What needs to be done
Every line with "github" in it should be copied from the data.

[Opening Provided records section]

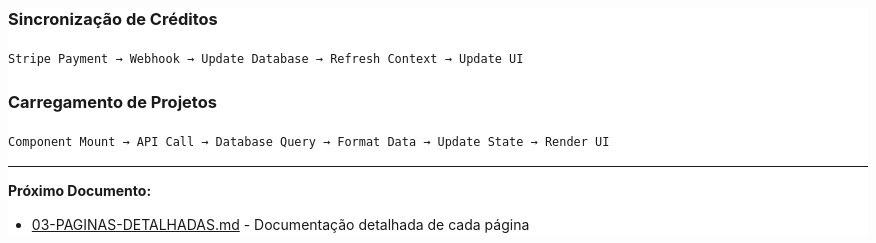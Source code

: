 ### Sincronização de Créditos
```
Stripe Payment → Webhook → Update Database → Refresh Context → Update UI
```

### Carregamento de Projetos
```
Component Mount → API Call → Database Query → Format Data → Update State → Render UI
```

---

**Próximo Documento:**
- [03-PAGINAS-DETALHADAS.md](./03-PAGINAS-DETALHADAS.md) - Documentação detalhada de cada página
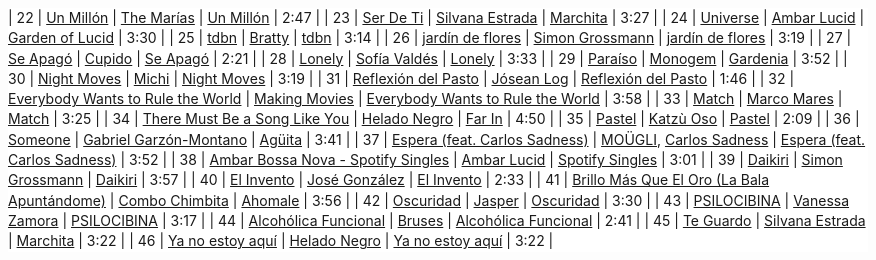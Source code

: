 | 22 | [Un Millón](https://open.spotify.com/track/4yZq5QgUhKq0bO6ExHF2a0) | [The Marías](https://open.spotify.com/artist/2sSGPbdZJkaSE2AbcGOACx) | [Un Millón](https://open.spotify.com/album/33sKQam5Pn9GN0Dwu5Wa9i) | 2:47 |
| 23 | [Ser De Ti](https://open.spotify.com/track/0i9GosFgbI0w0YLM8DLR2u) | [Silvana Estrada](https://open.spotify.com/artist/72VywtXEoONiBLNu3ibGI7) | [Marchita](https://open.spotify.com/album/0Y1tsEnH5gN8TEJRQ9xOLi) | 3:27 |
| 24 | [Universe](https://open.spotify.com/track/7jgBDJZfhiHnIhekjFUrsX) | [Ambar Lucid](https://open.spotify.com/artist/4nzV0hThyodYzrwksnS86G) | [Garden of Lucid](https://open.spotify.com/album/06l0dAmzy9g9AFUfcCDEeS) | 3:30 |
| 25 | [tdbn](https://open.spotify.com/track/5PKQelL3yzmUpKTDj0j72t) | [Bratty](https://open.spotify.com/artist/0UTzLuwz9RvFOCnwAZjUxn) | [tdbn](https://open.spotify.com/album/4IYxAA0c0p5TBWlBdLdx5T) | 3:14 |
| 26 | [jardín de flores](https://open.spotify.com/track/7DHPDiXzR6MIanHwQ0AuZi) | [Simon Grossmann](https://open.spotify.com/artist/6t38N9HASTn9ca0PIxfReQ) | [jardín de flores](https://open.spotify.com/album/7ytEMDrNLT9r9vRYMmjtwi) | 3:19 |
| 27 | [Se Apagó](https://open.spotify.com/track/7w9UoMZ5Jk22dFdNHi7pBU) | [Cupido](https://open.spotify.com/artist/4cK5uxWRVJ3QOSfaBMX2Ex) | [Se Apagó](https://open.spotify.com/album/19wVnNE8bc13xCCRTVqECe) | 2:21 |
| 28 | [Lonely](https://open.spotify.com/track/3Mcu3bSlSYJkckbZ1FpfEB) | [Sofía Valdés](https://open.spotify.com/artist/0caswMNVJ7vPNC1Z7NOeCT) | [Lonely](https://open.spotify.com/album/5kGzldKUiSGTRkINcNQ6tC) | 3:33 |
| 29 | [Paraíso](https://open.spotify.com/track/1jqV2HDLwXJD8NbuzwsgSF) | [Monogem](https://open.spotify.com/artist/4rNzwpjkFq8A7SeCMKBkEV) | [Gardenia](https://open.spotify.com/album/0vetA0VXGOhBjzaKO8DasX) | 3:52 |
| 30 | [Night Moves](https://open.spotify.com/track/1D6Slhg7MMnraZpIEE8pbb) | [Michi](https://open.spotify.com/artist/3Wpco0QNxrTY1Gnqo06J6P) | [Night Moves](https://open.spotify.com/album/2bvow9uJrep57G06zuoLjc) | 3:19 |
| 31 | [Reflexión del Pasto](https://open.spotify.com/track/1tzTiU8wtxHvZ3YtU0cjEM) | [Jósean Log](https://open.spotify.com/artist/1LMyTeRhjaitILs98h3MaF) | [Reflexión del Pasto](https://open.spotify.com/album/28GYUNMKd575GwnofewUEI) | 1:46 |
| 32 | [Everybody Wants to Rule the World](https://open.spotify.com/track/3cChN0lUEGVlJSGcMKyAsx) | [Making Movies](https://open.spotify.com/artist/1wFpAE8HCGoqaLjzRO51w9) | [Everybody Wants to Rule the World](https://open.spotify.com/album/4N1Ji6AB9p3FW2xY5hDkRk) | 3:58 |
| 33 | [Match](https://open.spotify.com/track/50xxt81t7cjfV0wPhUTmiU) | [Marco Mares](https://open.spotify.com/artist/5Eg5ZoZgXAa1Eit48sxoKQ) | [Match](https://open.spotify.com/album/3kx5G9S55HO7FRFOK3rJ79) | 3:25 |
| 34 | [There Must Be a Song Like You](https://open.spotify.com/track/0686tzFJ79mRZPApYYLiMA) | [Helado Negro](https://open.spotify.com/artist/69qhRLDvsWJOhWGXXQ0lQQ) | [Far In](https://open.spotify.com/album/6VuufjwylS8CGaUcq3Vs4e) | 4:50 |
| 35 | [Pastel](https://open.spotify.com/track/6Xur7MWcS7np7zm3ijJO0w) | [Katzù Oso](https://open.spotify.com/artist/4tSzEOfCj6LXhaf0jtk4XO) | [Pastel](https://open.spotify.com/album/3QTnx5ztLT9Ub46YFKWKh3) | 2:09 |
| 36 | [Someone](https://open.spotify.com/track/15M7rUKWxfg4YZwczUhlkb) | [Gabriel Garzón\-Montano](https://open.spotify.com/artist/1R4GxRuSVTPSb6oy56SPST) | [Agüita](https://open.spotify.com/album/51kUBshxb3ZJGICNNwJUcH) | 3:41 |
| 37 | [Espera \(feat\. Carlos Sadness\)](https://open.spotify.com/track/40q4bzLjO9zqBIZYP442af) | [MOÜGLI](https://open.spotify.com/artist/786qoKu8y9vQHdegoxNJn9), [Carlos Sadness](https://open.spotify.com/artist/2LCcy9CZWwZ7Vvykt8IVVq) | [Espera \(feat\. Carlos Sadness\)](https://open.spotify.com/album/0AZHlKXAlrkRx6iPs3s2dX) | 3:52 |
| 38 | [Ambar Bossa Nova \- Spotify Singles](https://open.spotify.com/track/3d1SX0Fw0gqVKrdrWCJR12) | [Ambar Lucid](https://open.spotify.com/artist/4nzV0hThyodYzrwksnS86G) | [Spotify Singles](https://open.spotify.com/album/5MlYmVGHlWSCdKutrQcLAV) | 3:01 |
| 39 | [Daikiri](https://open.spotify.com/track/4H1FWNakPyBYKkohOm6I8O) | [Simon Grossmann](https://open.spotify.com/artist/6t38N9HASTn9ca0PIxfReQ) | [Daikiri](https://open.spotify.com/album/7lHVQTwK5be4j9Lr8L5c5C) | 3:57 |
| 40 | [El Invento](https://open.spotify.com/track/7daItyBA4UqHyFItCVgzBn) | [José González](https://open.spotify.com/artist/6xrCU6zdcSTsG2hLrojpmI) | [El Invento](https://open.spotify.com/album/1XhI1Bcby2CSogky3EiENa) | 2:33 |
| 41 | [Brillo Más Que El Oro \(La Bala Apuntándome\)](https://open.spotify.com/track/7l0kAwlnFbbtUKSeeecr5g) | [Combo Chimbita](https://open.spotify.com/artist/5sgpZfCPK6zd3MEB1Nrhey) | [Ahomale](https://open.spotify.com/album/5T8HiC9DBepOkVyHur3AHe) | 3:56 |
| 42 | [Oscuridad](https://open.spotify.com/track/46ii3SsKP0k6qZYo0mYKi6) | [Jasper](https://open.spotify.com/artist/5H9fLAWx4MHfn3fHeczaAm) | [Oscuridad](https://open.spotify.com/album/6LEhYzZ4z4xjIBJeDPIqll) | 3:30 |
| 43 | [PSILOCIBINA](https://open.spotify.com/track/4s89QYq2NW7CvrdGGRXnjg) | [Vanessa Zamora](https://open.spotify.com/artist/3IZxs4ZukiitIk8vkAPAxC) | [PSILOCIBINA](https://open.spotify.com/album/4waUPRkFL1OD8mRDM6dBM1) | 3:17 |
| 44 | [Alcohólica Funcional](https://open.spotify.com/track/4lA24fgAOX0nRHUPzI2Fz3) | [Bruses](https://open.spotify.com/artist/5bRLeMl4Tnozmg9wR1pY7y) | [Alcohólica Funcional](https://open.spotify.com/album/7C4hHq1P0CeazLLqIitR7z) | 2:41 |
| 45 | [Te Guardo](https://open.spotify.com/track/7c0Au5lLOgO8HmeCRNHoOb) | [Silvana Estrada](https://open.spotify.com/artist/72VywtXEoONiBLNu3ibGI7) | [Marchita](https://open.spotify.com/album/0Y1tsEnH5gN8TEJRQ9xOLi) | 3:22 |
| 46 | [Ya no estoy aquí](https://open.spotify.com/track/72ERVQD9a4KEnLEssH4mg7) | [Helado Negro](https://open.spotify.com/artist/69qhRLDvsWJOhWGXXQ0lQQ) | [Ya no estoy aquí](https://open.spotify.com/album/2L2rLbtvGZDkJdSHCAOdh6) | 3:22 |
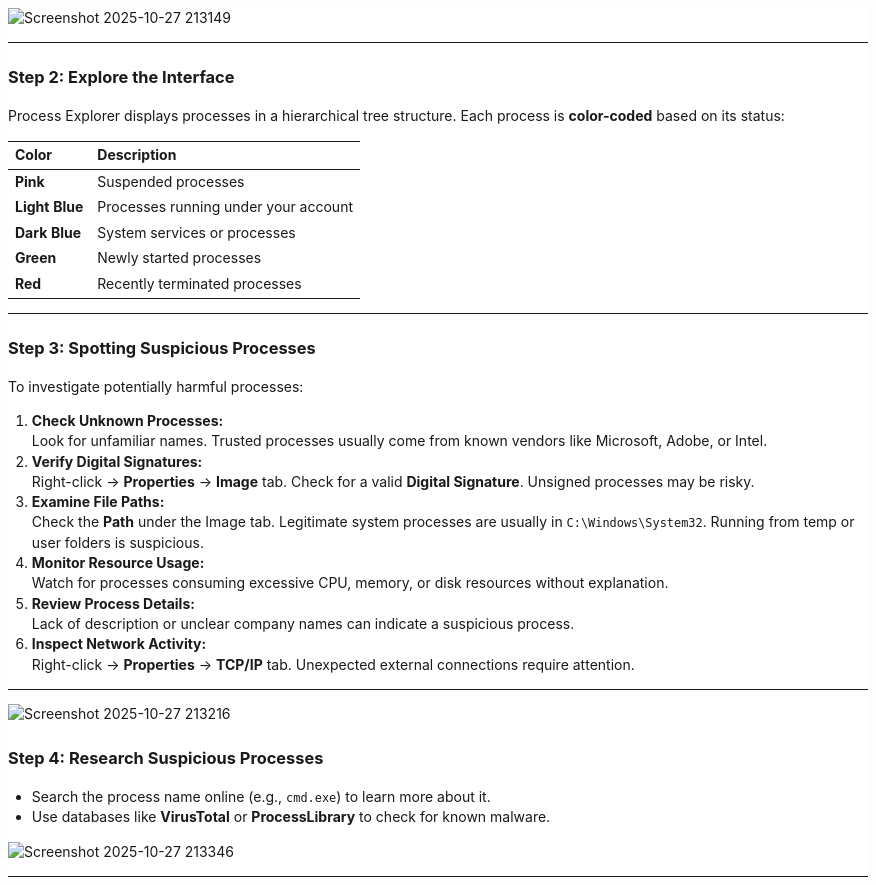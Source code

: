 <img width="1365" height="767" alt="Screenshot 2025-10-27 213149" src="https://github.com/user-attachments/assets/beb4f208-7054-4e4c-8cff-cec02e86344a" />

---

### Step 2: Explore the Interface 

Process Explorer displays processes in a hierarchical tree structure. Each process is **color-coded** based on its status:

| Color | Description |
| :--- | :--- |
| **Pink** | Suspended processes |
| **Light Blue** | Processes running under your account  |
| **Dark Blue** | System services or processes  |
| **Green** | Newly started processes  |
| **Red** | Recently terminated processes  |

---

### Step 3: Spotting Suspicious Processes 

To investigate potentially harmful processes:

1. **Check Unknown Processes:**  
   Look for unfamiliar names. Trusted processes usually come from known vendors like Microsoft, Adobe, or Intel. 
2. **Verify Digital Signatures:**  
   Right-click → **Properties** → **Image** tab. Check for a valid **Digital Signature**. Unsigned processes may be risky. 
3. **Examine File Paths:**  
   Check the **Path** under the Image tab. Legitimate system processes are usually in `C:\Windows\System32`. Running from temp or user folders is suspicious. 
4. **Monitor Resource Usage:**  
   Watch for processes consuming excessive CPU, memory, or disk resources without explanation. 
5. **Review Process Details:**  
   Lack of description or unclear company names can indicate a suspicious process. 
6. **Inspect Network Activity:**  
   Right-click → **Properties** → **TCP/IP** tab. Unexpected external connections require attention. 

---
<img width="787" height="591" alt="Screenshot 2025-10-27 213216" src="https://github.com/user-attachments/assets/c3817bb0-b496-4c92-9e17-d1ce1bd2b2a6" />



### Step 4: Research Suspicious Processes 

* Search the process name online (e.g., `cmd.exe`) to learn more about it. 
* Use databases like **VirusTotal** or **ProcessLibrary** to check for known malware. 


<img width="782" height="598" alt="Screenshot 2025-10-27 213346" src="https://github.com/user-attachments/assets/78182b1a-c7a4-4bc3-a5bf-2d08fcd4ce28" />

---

[Closing Provided records section]

Answer for this exercise
: <img width="1365" height="767" alt="Screenshot 2025-10-27 213149" src="https://github.com/user-attachments/assets/beb4f208-7054-4e4c-8cff-cec02e86344a" />
<img width="787" height="591" alt="Screenshot 2025-10-27 213216" src="https://github.com/user-attachments/assets/c3817bb0-b496-4c92-9e17-d1ce1bd2b2a6" />
<img width="782" height="598" alt="Screenshot 2025-10-27 213346" src="https://github.com/user-attachments/assets/78182b1a-c7a4-4bc3-a5bf-2d08fcd4ce28" />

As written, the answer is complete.